■ WHAT YOU WILL DO ■
Below are some records. Return exactly the lines from the one containing "file (the IP" through the one containing "</VirtualHost>", both included, and only those.

■ RECORDS PROVIDED ■
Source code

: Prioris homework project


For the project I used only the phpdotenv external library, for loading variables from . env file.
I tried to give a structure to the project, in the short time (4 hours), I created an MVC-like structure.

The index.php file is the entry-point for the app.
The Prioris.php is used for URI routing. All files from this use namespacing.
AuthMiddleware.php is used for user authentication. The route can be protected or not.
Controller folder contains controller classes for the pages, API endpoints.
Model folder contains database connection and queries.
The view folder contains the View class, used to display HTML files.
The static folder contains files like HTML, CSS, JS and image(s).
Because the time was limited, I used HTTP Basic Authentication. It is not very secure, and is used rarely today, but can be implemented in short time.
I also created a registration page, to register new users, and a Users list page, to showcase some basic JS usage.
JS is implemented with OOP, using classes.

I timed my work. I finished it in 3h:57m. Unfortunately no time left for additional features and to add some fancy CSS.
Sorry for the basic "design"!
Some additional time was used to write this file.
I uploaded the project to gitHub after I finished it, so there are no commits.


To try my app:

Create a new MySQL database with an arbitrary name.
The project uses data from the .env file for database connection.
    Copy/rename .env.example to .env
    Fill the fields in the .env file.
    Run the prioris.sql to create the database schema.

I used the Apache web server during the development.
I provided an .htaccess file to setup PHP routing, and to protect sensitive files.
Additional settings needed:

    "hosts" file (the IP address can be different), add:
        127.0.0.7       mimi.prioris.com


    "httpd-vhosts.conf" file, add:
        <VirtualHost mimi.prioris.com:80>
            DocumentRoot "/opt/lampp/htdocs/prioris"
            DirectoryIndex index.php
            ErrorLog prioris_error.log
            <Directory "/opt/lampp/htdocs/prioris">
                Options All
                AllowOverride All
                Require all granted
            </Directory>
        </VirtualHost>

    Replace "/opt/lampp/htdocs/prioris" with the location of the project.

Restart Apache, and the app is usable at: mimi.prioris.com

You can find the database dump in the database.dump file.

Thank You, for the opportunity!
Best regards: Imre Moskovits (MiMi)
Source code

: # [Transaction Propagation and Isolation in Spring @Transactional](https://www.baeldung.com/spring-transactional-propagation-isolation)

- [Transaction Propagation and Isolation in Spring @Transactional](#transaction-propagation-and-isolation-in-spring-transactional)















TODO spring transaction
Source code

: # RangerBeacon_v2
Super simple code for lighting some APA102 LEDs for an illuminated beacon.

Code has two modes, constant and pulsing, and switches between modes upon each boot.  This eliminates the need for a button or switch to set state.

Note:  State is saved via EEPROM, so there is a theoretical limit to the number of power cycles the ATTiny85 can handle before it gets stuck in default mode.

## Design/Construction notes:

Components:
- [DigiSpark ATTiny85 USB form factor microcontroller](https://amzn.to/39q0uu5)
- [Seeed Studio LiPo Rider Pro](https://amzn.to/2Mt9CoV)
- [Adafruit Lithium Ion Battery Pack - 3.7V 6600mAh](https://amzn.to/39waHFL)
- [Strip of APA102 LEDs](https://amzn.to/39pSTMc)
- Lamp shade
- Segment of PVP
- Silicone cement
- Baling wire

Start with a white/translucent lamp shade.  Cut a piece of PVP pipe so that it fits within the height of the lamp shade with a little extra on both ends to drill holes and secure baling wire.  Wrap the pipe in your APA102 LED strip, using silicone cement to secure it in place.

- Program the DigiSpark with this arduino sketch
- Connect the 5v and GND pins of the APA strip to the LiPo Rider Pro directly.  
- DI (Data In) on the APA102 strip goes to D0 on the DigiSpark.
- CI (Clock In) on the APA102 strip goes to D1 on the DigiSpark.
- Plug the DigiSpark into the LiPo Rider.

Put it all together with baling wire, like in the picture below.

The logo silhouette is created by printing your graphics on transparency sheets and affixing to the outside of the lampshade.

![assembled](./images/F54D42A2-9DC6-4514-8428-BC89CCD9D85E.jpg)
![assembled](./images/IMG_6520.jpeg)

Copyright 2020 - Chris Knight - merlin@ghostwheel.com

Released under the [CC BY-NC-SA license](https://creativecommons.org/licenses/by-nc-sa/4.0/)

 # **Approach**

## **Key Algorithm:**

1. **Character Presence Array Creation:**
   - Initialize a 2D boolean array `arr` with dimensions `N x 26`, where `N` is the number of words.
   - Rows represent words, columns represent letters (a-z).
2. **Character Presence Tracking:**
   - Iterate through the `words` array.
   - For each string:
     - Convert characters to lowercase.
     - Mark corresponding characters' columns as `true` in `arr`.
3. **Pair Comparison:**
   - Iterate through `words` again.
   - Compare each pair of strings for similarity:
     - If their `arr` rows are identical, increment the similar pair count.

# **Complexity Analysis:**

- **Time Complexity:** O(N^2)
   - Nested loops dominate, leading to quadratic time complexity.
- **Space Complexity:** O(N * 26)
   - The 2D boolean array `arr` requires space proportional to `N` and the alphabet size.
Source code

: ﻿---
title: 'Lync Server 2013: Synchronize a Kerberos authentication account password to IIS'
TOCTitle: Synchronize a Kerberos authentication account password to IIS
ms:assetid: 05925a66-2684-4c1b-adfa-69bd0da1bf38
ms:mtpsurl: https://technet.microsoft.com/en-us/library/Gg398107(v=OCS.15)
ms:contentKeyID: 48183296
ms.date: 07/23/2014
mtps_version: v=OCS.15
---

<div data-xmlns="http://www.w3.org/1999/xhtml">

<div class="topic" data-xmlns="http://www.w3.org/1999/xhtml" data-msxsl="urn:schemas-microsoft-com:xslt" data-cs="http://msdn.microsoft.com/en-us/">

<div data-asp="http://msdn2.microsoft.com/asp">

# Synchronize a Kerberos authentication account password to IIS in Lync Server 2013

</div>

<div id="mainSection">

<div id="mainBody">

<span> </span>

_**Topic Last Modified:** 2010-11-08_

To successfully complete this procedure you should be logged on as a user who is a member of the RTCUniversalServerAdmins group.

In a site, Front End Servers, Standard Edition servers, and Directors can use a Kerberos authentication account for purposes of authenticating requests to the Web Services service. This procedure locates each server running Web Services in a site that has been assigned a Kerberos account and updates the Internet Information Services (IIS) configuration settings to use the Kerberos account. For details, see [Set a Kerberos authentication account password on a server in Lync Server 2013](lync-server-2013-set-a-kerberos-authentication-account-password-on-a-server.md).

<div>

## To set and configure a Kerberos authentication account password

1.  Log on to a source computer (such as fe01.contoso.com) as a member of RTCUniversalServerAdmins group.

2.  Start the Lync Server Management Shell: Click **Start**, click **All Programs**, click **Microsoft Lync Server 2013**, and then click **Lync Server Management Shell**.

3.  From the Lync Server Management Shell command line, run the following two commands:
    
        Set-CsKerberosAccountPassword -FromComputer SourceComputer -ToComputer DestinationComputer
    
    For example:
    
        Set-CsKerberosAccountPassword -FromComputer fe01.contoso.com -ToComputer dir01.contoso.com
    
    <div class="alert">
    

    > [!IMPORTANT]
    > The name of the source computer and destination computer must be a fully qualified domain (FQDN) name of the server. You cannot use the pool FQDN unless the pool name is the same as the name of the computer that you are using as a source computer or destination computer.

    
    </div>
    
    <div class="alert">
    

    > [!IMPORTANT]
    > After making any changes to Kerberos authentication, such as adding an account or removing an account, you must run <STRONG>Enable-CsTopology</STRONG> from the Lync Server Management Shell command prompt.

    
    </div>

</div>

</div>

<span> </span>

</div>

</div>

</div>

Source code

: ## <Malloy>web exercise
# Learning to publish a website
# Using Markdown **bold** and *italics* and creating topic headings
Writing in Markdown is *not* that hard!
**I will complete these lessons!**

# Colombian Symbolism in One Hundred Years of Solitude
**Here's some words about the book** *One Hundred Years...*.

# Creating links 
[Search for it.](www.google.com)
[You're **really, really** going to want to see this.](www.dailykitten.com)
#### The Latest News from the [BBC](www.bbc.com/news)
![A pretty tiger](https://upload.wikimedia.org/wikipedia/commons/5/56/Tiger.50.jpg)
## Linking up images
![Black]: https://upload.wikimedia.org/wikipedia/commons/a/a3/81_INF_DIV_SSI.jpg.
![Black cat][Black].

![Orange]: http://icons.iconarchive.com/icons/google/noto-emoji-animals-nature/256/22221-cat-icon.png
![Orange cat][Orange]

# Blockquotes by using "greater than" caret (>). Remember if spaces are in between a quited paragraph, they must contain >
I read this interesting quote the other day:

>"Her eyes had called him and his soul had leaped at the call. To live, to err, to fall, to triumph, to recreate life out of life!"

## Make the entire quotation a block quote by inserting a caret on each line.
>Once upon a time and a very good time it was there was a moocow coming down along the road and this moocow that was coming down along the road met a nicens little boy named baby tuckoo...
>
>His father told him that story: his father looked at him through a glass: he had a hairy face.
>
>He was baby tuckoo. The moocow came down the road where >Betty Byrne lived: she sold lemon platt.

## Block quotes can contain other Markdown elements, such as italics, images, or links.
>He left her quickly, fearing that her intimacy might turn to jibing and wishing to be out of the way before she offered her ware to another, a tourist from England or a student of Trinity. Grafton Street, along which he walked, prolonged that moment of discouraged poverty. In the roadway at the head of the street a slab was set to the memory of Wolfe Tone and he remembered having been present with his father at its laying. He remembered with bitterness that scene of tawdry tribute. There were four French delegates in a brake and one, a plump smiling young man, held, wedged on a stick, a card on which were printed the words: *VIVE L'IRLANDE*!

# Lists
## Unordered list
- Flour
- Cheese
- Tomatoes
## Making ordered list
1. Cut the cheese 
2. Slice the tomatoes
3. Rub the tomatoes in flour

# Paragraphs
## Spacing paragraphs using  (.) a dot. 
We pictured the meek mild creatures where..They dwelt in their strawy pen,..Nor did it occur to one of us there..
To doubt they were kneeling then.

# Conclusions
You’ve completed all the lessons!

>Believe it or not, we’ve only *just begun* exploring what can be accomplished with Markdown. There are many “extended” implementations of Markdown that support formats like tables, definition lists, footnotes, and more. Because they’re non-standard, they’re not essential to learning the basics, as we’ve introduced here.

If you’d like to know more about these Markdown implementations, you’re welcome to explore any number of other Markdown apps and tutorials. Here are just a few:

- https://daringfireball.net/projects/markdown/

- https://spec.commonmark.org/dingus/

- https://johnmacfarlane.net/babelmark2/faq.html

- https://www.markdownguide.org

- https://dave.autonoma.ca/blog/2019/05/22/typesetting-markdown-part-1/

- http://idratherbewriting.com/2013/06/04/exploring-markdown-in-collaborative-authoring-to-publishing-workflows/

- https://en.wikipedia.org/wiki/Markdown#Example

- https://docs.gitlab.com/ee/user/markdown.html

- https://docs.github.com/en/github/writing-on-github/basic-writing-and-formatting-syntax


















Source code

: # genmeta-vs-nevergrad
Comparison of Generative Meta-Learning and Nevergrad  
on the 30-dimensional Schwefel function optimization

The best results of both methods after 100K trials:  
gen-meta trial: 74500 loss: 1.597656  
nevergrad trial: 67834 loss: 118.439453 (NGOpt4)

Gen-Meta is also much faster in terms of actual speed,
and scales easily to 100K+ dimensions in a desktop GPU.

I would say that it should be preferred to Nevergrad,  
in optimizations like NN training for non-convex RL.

■ ANSWER BOX ■
    "hosts" file (the IP address can be different), add:
        127.0.0.7       mimi.prioris.com


    "httpd-vhosts.conf" file, add:
        <VirtualHost mimi.prioris.com:80>
            DocumentRoot "/opt/lampp/htdocs/prioris"
            DirectoryIndex index.php
            ErrorLog prioris_error.log
            <Directory "/opt/lampp/htdocs/prioris">
                Options All
                AllowOverride All
                Require all granted
            </Directory>
        </VirtualHost>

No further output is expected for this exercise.